**Problem statement**
Looking at the records below, count how many lines contain the string "pickle". Give that number alone.

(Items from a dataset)
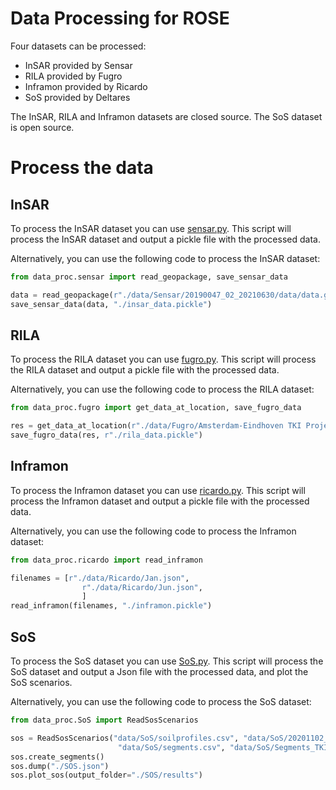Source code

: # Data Processing for ROSE

Four datasets can be processed:

* InSAR provided by Sensar
* RILA provided by Fugro
* Inframon provided by Ricardo
* SoS provided by Deltares

The InSAR, RILA and Inframon datasets are closed source. The SoS dataset is open source.

# Process the data

## InSAR
To process the InSAR dataset you can use [sensar.py](/data_proc/sensar.py).
This script will process the InSAR dataset and output a pickle file with the processed data.

Alternatively, you can use the following code to process the InSAR dataset:

```python
from data_proc.sensar import read_geopackage, save_sensar_data

data = read_geopackage(r"./data/Sensar/20190047_02_20210630/data/data.gpkg")
save_sensar_data(data, "./insar_data.pickle")
```

## RILA
To process the RILA dataset you can use [fugro.py](/data_proc/fugro.py).
This script will process the RILA dataset and output a pickle file with the processed data.

Alternatively, you can use the following code to process the RILA dataset:

```python
from data_proc.fugro import get_data_at_location, save_fugro_data

res = get_data_at_location(r"./data/Fugro/Amsterdam-Eindhoven TKI Project", location="all")
save_fugro_data(res, r"./rila_data.pickle")
```

## Inframon
To process the Inframon dataset you can use [ricardo.py](/data_proc/ricardo.py).
This script will process the Inframon dataset and output a pickle file with the processed data.

Alternatively, you can use the following code to process the Inframon dataset:

```python
from data_proc.ricardo import read_inframon

filenames = [r"./data/Ricardo/Jan.json",
                r"./data/Ricardo/Jun.json",
                ]
read_inframon(filenames, "./inframon.pickle")
```

## SoS
To process the SoS dataset you can use [SoS.py](/data_proc/SoS.py).
This script will process the SoS dataset and output a Json file with the processed data, and plot the SoS scenarios.

Alternatively, you can use the following code to process the SoS dataset:

```python
from data_proc.SoS import ReadSosScenarios

sos = ReadSosScenarios("data/SoS/soilprofiles.csv", "data/SoS/20201102_Prorail_parameters_SOS.csv",
                        "data/SoS/segments.csv", "data/SoS/Segments_TKI_v2.shp")
sos.create_segments()
sos.dump("./SOS.json")
sos.plot_sos(output_folder="./SOS/results")
```
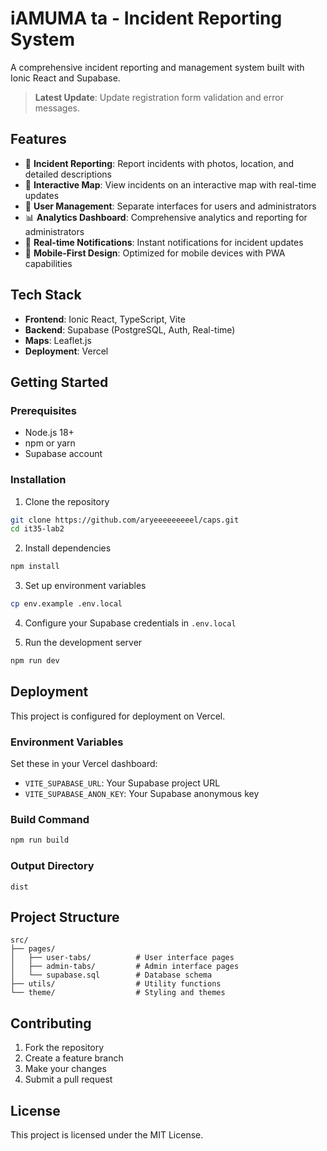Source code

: # iAMUMA ta - Incident Reporting System

A comprehensive incident reporting and management system built with Ionic React and Supabase.

> **Latest Update**: Update registration form validation and error messages.

## Features

- 🚨 **Incident Reporting**: Report incidents with photos, location, and detailed descriptions
- 📍 **Interactive Map**: View incidents on an interactive map with real-time updates
- 👥 **User Management**: Separate interfaces for users and administrators
- 📊 **Analytics Dashboard**: Comprehensive analytics and reporting for administrators
- 🔔 **Real-time Notifications**: Instant notifications for incident updates
- 📱 **Mobile-First Design**: Optimized for mobile devices with PWA capabilities

## Tech Stack

- **Frontend**: Ionic React, TypeScript, Vite
- **Backend**: Supabase (PostgreSQL, Auth, Real-time)
- **Maps**: Leaflet.js
- **Deployment**: Vercel

## Getting Started

### Prerequisites

- Node.js 18+ 
- npm or yarn
- Supabase account

### Installation

1. Clone the repository
```bash
git clone https://github.com/aryeeeeeeeeel/caps.git
cd it35-lab2
```

2. Install dependencies
```bash
npm install
```

3. Set up environment variables
```bash
cp env.example .env.local
```

4. Configure your Supabase credentials in `.env.local`

5. Run the development server
```bash
npm run dev
```

## Deployment

This project is configured for deployment on Vercel.

### Environment Variables

Set these in your Vercel dashboard:

- `VITE_SUPABASE_URL`: Your Supabase project URL
- `VITE_SUPABASE_ANON_KEY`: Your Supabase anonymous key

### Build Command

```bash
npm run build
```

### Output Directory

```
dist
```

## Project Structure

```
src/
├── pages/
│   ├── user-tabs/          # User interface pages
│   ├── admin-tabs/         # Admin interface pages
│   └── supabase.sql        # Database schema
├── utils/                  # Utility functions
└── theme/                  # Styling and themes
```

## Contributing

1. Fork the repository
2. Create a feature branch
3. Make your changes
4. Submit a pull request

## License

This project is licensed under the MIT License.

**Reply to the exercise**
6